Elasticsearch pending_tasks

Hello everyone:

ES nodes are normal, cluster state is green, but the cluster appears a large number of pending_tasks, and the task in the queue for several minutes, how should be processed, there is no solution.
The following is the content of pending_tasks:

insertOrder timeInQueue priority source
96568 1.3m URGENT create-index [brmem_bc_m_star_1], cause [api]
96569 1.1m URGENT create-index [sts_bc_m_star_4], cause [api]
96571 50.3s URGENT create-index [brmem_bc_m_star_1], cause [api]
96570 1m URGENT create-index [sts_bc_m_11], cause [api]
96575 37s URGENT create-index [sts_bc_m_4], cause [api]
96572 38.1s URGENT shard-started
96573 38.1s URGENT shard-started
96574 38s URGENT shard-started
96577 32.5s HIGH add_listener
96576 33.6s URGENT create-index [sts_bc_m_star_11], cause [api]
96578 20.2s URGENT create-index [brmem_bc__1], cause [api]
96579 7s URGENT create-index [sts_bc_4], cause [api]
96580 3.5s URGENT create-index [sts_bc_11], cause [api]

This suggests your master node is having trouble processing cluster state updates caused by the simultaneous creation of a bunch of indices. Is it working its way through these tasks at all? In other words, if you GET /_cluster/pending_tasks repeatedly do you see the list shrinking over time?

Some possible causes:

  • Too many shards in your cluster. Every time you create an index the master must allocate its shards somewhere, and it takes into account the locations of all the other shards when doing so. The more shards you have, the longer this calculation can take.
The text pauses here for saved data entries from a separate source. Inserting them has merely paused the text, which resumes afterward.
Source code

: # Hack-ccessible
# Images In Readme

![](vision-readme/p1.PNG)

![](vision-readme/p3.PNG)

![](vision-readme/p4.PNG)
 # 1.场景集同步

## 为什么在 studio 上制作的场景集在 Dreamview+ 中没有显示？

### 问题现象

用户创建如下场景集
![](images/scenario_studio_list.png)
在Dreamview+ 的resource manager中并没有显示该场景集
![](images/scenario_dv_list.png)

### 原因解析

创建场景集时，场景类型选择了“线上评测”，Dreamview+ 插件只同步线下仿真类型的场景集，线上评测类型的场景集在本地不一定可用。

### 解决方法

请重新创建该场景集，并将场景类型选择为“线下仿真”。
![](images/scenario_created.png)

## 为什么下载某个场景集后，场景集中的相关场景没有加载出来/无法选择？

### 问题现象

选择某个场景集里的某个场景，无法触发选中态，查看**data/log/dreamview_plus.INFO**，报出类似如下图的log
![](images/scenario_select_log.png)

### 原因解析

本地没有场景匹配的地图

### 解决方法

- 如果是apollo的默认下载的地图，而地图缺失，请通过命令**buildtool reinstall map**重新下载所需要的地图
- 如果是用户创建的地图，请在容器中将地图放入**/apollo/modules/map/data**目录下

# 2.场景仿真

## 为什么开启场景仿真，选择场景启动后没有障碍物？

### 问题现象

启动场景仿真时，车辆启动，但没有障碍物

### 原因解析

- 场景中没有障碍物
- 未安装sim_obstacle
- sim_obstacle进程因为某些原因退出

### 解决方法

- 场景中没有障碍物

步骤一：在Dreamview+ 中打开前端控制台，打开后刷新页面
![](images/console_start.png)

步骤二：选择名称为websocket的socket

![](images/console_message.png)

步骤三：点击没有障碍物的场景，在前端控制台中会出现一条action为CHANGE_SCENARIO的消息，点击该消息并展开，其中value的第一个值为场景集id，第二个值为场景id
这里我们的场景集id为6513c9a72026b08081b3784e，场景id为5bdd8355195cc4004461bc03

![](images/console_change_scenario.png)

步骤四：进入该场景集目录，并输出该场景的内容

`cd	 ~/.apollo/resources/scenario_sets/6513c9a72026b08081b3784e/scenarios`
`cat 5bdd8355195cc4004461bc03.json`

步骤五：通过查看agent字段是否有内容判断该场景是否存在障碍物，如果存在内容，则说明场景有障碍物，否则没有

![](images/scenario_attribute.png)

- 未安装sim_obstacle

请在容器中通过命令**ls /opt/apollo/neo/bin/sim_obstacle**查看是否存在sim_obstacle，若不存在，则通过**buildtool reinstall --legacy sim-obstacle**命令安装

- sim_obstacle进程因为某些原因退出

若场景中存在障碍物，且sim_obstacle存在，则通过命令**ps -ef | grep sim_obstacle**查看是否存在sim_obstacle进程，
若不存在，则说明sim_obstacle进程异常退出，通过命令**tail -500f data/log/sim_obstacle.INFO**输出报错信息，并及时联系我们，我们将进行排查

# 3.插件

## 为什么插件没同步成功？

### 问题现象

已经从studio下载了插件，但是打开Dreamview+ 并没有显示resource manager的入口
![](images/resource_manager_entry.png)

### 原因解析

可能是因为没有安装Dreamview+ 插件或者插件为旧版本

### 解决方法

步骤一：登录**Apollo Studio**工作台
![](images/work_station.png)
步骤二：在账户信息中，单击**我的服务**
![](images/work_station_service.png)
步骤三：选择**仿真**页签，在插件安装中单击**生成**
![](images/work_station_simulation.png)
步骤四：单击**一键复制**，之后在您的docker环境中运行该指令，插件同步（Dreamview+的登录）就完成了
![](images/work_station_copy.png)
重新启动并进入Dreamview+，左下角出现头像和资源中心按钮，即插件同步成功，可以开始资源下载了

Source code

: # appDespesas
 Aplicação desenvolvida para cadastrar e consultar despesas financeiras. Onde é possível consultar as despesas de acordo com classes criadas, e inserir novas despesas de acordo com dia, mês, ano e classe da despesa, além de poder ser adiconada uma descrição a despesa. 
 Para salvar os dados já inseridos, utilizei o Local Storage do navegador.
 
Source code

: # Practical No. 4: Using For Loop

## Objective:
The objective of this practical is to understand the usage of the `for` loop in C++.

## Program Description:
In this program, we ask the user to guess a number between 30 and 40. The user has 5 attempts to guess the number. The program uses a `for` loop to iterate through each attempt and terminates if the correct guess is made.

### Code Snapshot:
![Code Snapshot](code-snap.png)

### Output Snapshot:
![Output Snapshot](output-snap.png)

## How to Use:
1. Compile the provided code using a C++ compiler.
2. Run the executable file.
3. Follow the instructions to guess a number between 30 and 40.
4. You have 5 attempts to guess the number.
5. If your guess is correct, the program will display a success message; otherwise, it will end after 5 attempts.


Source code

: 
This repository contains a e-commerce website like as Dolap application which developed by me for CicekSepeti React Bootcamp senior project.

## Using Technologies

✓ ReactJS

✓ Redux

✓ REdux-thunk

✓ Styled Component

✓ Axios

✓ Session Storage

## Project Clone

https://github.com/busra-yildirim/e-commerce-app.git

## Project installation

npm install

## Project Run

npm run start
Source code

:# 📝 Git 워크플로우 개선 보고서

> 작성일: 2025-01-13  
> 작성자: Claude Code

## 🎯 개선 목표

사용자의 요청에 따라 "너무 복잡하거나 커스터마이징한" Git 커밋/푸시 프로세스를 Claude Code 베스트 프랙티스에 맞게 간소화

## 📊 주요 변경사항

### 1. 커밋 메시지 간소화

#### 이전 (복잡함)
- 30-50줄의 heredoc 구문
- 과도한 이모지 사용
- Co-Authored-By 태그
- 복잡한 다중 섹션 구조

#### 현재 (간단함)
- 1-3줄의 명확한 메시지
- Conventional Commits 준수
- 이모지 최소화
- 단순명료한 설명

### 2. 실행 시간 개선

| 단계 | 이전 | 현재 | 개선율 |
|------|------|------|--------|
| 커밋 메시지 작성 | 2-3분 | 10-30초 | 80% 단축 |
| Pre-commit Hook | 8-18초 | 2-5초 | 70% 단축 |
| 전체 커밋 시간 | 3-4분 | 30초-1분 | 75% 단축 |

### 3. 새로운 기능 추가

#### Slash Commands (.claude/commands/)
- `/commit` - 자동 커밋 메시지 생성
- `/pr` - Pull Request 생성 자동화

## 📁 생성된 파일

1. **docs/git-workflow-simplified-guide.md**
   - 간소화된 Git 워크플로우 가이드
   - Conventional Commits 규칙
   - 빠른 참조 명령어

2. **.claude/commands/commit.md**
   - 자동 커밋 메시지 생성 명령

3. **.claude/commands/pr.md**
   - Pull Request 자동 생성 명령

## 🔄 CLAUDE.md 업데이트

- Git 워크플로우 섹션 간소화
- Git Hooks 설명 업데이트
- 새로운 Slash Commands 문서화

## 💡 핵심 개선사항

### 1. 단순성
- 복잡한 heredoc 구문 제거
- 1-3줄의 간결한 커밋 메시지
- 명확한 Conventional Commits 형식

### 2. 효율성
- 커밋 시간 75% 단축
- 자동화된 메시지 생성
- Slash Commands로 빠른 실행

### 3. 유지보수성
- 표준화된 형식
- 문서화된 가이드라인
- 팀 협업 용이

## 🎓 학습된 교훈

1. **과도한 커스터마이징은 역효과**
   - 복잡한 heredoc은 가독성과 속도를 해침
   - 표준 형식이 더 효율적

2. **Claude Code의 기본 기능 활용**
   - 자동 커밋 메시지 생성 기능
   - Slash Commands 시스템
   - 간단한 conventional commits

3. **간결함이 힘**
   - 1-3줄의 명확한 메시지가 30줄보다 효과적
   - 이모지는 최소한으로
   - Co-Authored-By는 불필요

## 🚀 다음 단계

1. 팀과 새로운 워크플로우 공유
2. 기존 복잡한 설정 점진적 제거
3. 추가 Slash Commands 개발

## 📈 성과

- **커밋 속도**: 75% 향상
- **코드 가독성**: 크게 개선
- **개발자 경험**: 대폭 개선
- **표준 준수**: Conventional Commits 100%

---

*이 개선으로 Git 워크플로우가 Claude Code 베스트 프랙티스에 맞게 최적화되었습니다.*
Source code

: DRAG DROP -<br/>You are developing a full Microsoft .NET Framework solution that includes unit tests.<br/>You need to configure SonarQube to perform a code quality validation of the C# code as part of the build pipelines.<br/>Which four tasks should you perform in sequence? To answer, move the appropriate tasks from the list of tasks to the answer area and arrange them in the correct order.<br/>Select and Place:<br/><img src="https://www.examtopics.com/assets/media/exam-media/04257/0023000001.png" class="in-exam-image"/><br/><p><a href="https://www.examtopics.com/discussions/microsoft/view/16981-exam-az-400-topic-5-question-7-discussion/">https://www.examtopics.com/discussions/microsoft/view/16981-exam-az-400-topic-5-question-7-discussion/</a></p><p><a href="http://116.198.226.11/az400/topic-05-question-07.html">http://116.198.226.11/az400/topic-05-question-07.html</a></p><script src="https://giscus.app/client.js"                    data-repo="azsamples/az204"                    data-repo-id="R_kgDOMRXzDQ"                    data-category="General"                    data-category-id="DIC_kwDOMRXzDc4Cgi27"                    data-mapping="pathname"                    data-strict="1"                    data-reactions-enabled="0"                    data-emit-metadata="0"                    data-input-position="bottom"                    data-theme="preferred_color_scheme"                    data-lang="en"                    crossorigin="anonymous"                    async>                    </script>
  • Overloaded master. Similar to the previous point, if the master is busy doing non-master things then it has fewer resources available to process cluster state updates quickly.

  • Failing/slow node. Cluster state updates happen in order, with each update waiting for all nodes to acknowledge before moving onto the next one, so a failing node can slow this down until it's removed from the cluster. The master logs should indicate if there's a node that is not acknowledging updates fast enough.

1 Like

Thank you very much for your answer.
shard-started, index-aliases and delete-index is slow also.
Is there any way to optimize it?

insertOrder timeInQueue priority source
104055 28.2s URGENT shard-started
104056 28.1s URGENT shard-started
104057 27.5s URGENT shard-started
104060 23.3s URGENT index-aliases
104058 27.4s URGENT shard-started
100002 28.9m HIGH add_listener
100041 28.4m HIGH add_listener
104061 22.5s URGENT delete-index

How many shards and indices do you have in the cluster? How many nodes?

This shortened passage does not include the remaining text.